### AIM OF THE TASK
Repeat the data exactly, please.

(DATA TO EXAMINE)

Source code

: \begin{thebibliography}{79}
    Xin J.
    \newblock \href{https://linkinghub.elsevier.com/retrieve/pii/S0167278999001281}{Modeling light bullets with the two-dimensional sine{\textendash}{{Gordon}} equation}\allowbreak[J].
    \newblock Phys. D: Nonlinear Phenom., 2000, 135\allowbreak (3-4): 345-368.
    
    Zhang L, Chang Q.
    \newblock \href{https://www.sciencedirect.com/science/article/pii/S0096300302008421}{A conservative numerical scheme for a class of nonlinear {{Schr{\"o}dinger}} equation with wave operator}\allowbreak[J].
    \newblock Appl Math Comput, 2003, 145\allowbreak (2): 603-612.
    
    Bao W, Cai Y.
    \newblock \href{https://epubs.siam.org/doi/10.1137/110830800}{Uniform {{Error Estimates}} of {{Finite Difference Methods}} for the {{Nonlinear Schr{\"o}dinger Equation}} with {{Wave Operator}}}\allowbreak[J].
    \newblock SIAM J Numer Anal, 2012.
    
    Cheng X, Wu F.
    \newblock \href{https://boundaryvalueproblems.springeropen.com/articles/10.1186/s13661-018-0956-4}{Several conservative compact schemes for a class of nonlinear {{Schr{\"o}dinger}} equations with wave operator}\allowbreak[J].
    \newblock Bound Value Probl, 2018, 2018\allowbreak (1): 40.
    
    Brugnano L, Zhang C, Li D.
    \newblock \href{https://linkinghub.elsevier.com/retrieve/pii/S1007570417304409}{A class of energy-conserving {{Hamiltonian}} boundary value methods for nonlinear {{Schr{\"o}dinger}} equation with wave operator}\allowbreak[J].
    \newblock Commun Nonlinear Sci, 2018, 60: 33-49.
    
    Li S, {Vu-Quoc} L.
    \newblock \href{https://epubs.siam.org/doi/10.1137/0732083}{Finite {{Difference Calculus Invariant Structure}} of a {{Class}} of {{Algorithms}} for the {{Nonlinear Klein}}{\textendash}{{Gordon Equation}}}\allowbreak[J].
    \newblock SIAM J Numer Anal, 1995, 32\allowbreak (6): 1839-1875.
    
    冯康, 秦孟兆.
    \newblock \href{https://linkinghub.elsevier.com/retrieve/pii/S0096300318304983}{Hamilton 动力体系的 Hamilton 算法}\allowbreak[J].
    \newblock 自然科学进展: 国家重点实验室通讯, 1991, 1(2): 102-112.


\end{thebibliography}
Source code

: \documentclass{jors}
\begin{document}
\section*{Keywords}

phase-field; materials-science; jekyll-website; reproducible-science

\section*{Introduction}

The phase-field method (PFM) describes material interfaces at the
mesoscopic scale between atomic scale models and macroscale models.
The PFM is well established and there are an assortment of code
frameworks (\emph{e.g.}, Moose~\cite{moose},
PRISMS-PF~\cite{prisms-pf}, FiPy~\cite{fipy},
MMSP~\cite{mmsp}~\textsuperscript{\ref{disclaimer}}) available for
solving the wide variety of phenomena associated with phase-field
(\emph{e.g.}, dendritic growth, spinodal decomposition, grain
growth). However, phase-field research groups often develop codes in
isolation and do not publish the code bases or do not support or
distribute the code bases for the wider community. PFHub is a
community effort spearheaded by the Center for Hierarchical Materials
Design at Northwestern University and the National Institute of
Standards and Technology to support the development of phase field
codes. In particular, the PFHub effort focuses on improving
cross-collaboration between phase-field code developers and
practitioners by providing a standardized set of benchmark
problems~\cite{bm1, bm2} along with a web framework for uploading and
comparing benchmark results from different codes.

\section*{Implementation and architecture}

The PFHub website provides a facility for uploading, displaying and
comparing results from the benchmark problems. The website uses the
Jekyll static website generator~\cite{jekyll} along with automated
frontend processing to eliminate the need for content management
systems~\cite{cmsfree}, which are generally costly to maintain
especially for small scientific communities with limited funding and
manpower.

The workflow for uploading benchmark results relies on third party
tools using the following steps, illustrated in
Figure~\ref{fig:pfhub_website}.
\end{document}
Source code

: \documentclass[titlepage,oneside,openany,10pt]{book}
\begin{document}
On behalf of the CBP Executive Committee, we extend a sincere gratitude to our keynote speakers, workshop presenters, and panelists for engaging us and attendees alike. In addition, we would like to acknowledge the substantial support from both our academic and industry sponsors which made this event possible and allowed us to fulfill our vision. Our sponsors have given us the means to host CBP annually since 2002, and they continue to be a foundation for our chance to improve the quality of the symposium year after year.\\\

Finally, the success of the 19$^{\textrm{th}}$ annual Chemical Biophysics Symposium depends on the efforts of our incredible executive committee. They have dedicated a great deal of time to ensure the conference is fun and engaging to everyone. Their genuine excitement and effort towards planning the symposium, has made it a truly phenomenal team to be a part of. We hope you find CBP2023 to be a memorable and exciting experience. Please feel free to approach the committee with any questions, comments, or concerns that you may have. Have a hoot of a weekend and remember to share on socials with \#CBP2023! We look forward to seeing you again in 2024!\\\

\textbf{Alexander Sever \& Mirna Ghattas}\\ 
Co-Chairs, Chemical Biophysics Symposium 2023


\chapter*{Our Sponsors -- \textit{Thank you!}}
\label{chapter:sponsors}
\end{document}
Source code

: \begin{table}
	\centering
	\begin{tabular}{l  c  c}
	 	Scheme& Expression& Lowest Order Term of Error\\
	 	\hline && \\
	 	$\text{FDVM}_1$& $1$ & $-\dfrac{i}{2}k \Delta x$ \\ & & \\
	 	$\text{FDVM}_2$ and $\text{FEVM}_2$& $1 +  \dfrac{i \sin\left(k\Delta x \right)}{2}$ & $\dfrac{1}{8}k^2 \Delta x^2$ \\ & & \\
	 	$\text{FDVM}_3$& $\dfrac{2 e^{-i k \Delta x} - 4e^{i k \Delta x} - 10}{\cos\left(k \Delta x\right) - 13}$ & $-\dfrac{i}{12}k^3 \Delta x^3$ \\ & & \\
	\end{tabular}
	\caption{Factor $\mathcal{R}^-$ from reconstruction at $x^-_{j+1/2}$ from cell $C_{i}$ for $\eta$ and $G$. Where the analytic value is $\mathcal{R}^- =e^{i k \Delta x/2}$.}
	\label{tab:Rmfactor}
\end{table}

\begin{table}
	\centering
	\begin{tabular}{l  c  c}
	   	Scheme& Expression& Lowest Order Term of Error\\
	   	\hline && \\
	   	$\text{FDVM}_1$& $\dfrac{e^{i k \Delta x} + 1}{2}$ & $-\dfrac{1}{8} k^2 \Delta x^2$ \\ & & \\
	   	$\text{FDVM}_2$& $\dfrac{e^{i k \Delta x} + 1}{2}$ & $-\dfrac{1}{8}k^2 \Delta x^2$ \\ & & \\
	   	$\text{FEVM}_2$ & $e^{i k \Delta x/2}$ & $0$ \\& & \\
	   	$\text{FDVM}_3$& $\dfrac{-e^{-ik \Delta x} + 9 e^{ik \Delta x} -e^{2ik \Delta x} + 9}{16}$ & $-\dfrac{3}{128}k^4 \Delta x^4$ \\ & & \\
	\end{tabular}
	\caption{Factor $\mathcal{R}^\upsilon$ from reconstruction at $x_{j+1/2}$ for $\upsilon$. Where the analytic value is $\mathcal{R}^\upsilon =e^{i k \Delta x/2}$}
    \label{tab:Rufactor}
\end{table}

(End DATA TO EXAMINE)

### ANSWER SECTION
Source code

: \begin{thebibliography}{79}
    Xin J.
    \newblock \href{https://linkinghub.elsevier.com/retrieve/pii/S0167278999001281}{Modeling light bullets with the two-dimensional sine{\textendash}{{Gordon}} equation}\allowbreak[J].
    \newblock Phys. D: Nonlinear Phenom., 2000, 135\allowbreak (3-4): 345-368.
    
    Zhang L, Chang Q.
    \newblock \href{https://www.sciencedirect.com/science/article/pii/S0096300302008421}{A conservative numerical scheme for a class of nonlinear {{Schr{\"o}dinger}} equation with wave operator}\allowbreak[J].
    \newblock Appl Math Comput, 2003, 145\allowbreak (2): 603-612.
    
    Bao W, Cai Y.
    \newblock \href{https://epubs.siam.org/doi/10.1137/110830800}{Uniform {{Error Estimates}} of {{Finite Difference Methods}} for the {{Nonlinear Schr{\"o}dinger Equation}} with {{Wave Operator}}}\allowbreak[J].
    \newblock SIAM J Numer Anal, 2012.
    
    Cheng X, Wu F.
    \newblock \href{https://boundaryvalueproblems.springeropen.com/articles/10.1186/s13661-018-0956-4}{Several conservative compact schemes for a class of nonlinear {{Schr{\"o}dinger}} equations with wave operator}\allowbreak[J].
    \newblock Bound Value Probl, 2018, 2018\allowbreak (1): 40.
    
    Brugnano L, Zhang C, Li D.
    \newblock \href{https://linkinghub.elsevier.com/retrieve/pii/S1007570417304409}{A class of energy-conserving {{Hamiltonian}} boundary value methods for nonlinear {{Schr{\"o}dinger}} equation with wave operator}\allowbreak[J].
    \newblock Commun Nonlinear Sci, 2018, 60: 33-49.
    
    Li S, {Vu-Quoc} L.
    \newblock \href{https://epubs.siam.org/doi/10.1137/0732083}{Finite {{Difference Calculus Invariant Structure}} of a {{Class}} of {{Algorithms}} for the {{Nonlinear Klein}}{\textendash}{{Gordon Equation}}}\allowbreak[J].
    \newblock SIAM J Numer Anal, 1995, 32\allowbreak (6): 1839-1875.
    
    冯康, 秦孟兆.
    \newblock \href{https://linkinghub.elsevier.com/retrieve/pii/S0096300318304983}{Hamilton 动力体系的 Hamilton 算法}\allowbreak[J].
    \newblock 自然科学进展: 国家重点实验室通讯, 1991, 1(2): 102-112.


\end{thebibliography}
Source code

: \documentclass{jors}
\begin{document}
\section*{Keywords}

phase-field; materials-science; jekyll-website; reproducible-science

\section*{Introduction}

The phase-field method (PFM) describes material interfaces at the
mesoscopic scale between atomic scale models and macroscale models.
The PFM is well established and there are an assortment of code
frameworks (\emph{e.g.}, Moose~\cite{moose},
PRISMS-PF~\cite{prisms-pf}, FiPy~\cite{fipy},
MMSP~\cite{mmsp}~\textsuperscript{\ref{disclaimer}}) available for
solving the wide variety of phenomena associated with phase-field
(\emph{e.g.}, dendritic growth, spinodal decomposition, grain
growth). However, phase-field research groups often develop codes in
isolation and do not publish the code bases or do not support or
distribute the code bases for the wider community. PFHub is a
community effort spearheaded by the Center for Hierarchical Materials
Design at Northwestern University and the National Institute of
Standards and Technology to support the development of phase field
codes. In particular, the PFHub effort focuses on improving
cross-collaboration between phase-field code developers and
practitioners by providing a standardized set of benchmark
problems~\cite{bm1, bm2} along with a web framework for uploading and
comparing benchmark results from different codes.

\section*{Implementation and architecture}

The PFHub website provides a facility for uploading, displaying and
comparing results from the benchmark problems. The website uses the
Jekyll static website generator~\cite{jekyll} along with automated
frontend processing to eliminate the need for content management
systems~\cite{cmsfree}, which are generally costly to maintain
especially for small scientific communities with limited funding and
manpower.

The workflow for uploading benchmark results relies on third party
tools using the following steps, illustrated in
Figure~\ref{fig:pfhub_website}.
\end{document}
Source code

: \documentclass[titlepage,oneside,openany,10pt]{book}
\begin{document}
On behalf of the CBP Executive Committee, we extend a sincere gratitude to our keynote speakers, workshop presenters, and panelists for engaging us and attendees alike. In addition, we would like to acknowledge the substantial support from both our academic and industry sponsors which made this event possible and allowed us to fulfill our vision. Our sponsors have given us the means to host CBP annually since 2002, and they continue to be a foundation for our chance to improve the quality of the symposium year after year.\\\

Finally, the success of the 19$^{\textrm{th}}$ annual Chemical Biophysics Symposium depends on the efforts of our incredible executive committee. They have dedicated a great deal of time to ensure the conference is fun and engaging to everyone. Their genuine excitement and effort towards planning the symposium, has made it a truly phenomenal team to be a part of. We hope you find CBP2023 to be a memorable and exciting experience. Please feel free to approach the committee with any questions, comments, or concerns that you may have. Have a hoot of a weekend and remember to share on socials with \#CBP2023! We look forward to seeing you again in 2024!\\\

\textbf{Alexander Sever \& Mirna Ghattas}\\ 
Co-Chairs, Chemical Biophysics Symposium 2023


\chapter*{Our Sponsors -- \textit{Thank you!}}
\label{chapter:sponsors}
\end{document}
Source code

: \begin{table}
	\centering
	\begin{tabular}{l  c  c}
	 	Scheme& Expression& Lowest Order Term of Error\\
	 	\hline && \\
	 	$\text{FDVM}_1$& $1$ & $-\dfrac{i}{2}k \Delta x$ \\ & & \\
	 	$\text{FDVM}_2$ and $\text{FEVM}_2$& $1 +  \dfrac{i \sin\left(k\Delta x \right)}{2}$ & $\dfrac{1}{8}k^2 \Delta x^2$ \\ & & \\
	 	$\text{FDVM}_3$& $\dfrac{2 e^{-i k \Delta x} - 4e^{i k \Delta x} - 10}{\cos\left(k \Delta x\right) - 13}$ & $-\dfrac{i}{12}k^3 \Delta x^3$ \\ & & \\
	\end{tabular}
	\caption{Factor $\mathcal{R}^-$ from reconstruction at $x^-_{j+1/2}$ from cell $C_{i}$ for $\eta$ and $G$. Where the analytic value is $\mathcal{R}^- =e^{i k \Delta x/2}$.}
	\label{tab:Rmfactor}
\end{table}

\begin{table}
	\centering
	\begin{tabular}{l  c  c}
	   	Scheme& Expression& Lowest Order Term of Error\\
	   	\hline && \\
	   	$\text{FDVM}_1$& $\dfrac{e^{i k \Delta x} + 1}{2}$ & $-\dfrac{1}{8} k^2 \Delta x^2$ \\ & & \\
	   	$\text{FDVM}_2$& $\dfrac{e^{i k \Delta x} + 1}{2}$ & $-\dfrac{1}{8}k^2 \Delta x^2$ \\ & & \\
	   	$\text{FEVM}_2$ & $e^{i k \Delta x/2}$ & $0$ \\& & \\
	   	$\text{FDVM}_3$& $\dfrac{-e^{-ik \Delta x} + 9 e^{ik \Delta x} -e^{2ik \Delta x} + 9}{16}$ & $-\dfrac{3}{128}k^4 \Delta x^4$ \\ & & \\
	\end{tabular}
	\caption{Factor $\mathcal{R}^\upsilon$ from reconstruction at $x_{j+1/2}$ for $\upsilon$. Where the analytic value is $\mathcal{R}^\upsilon =e^{i k \Delta x/2}$}
    \label{tab:Rufactor}
\end{table}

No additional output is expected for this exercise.